Ante tales acontecimientos y al hacerse patente el responsable de dicha acción, los aficionados de los Cubs comenzaron a tomar represalias contra Steve Bartman y los amigos que iban con él. Es por menos insólito y chocante ver la imagen de como ante tanta animadversión a su persona, Bartman seguía en su butaca, impasible, refugiado en sí mismo, con la mirada perdida hacia la nada, creo que intentando hacer el vacío de todo lo que sucedia a su alrededor, como si al final todo fuese a solucionarse si persistía en aquella indolente acción. En un principio sólo eran silbidos y abucheos, pero poco a poco fue yendo a más, teniendo finalmente la seguridad del estadio que poner a salvo al joven aficionado. Desde los mismos Cubs, y por boca de su entrenador, Dusty Baker, se intentó quitar importancia a la acción, pero no fue suficiente para aplacar la ira de los aficionados.

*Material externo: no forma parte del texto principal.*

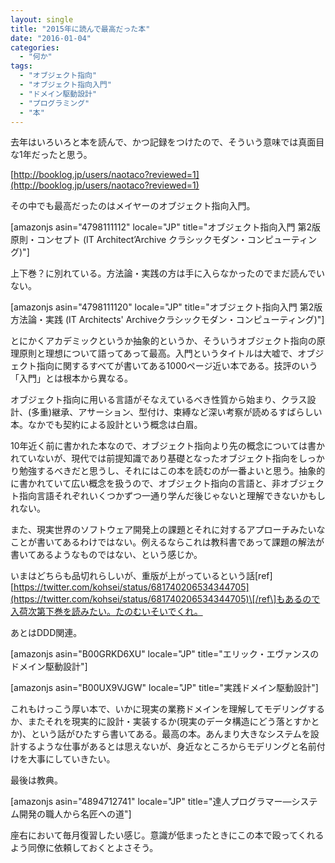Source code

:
 ```yaml
---
layout: single
title: "2015年に読んで最高だった本"
date: "2016-01-04"
categories: 
  - "何か"
tags: 
  - "オブジェクト指向"
  - "オブジェクト指向入門"
  - "ドメイン駆動設計"
  - "プログラミング"
  - "本"
---
```


去年はいろいろと本を読んで、かつ記録をつけたので、そういう意味では真面目な1年だったと思う。

[http://booklog.jp/users/naotaco?reviewed=1](http://booklog.jp/users/naotaco?reviewed=1)

その中でも最高だったのはメイヤーのオブジェクト指向入門。

\[amazonjs asin="4798111112" locale="JP" title="オブジェクト指向入門 第2版 原則・コンセプト (IT Architect’Archive クラシックモダン・コンピューティング)"\]

上下巻？に別れている。方法論・実践の方は手に入らなかったのでまだ読んでいない。

\[amazonjs asin="4798111120" locale="JP" title="オブジェクト指向入門 第2版 方法論・実践 (IT Architects' Archiveクラシックモダン・コンピューティング)"\]

とにかくアカデミックというか抽象的というか、そういうオブジェクト指向の原理原則と理想について語ってあって最高。入門というタイトルは大嘘で、オブジェクト指向に関するすべてが書いてある1000ページ近い本である。技評のいう「入門」とは根本から異なる。

オブジェクト指向に用いる言語がそなえているべき性質から始まり、クラス設計、(多重)継承、アサーション、型付け、束縛など深い考察が読めるすばらしい本。なかでも契約による設計という概念は白眉。

10年近く前に書かれた本なので、オブジェクト指向より先の概念については書かれていないが、現代では前提知識であり基礎となったオブジェクト指向をしっかり勉強するべきだと思うし、それにはこの本を読むのが一番よいと思う。抽象的に書かれていて広い概念を扱うので、オブジェクト指向の言語と、非オブジェクト指向言語それぞれいくつかずつ一通り学んだ後じゃないと理解できないかもしれない。

また、現実世界のソフトウェア開発上の課題とそれに対するアプローチみたいなことが書いてあるわけではない。例えるならこれは教科書であって課題の解法が書いてあるようなものではない、という感じか。

いまはどちらも品切れらしいが、重版が上がっているという話\[ref\][https://twitter.com/kohsei/status/681740206534344705](https://twitter.com/kohsei/status/681740206534344705)\[/ref\]もあるので入荷次第下巻を読みたい。たのむいそいでくれ。

あとはDDD関連。

\[amazonjs asin="B00GRKD6XU" locale="JP" title="エリック・エヴァンスのドメイン駆動設計"\]

\[amazonjs asin="B00UX9VJGW" locale="JP" title="実践ドメイン駆動設計"\]

これもけっこう厚い本で、いかに現実の業務ドメインを理解してモデリングするか、またそれを現実的に設計・実装するか(現実のデータ構造にどう落とすかとか)、という話がひたすら書いてある。最高の本。あんまり大きなシステムを設計するような仕事があるとは思えないが、身近なところからモデリングと名前付けを大事にしていきたい。

最後は教典。

\[amazonjs asin="4894712741" locale="JP" title="達人プログラマー―システム開発の職人から名匠への道"\]

座右において毎月復習したい感じ。意識が低まったときにこの本で殴ってくれるよう同僚に依頼しておくとよさそう。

La repercusión de su acción no quedó sólo allí, los Cubs no perdieron tan sólo ese partido, sino que también el siguiente, también en Chicago. Toda la frustración de una afición que soñaba con llegar a las World Series tras 58 años de ausencia fue a dirigida contra Bartman, que no pudo librarse de ella ni en su misma ciudad, ni en su mismo domicilio. Al contrario de lo que sucedió con Jeffrey Maier que se convirtió en un ídolo para su afición, Steve Bartman se convirtió en un ser odiado, varias veces intentó pedir perdón mediante comunicados y todas ellas resultaron infructuosas. No concedió entrevistas como tampoco aceptó regalos que le llegaban de la afición contraria en aquel desgraciado partido. Los Florida Marlins no sólo ganaron el campeonato de la conferencia Nacional sobre los Cubs, sino que también se proclamaron campeones de las series mundiales, ganando a los Yankees por 4 partidos a 2.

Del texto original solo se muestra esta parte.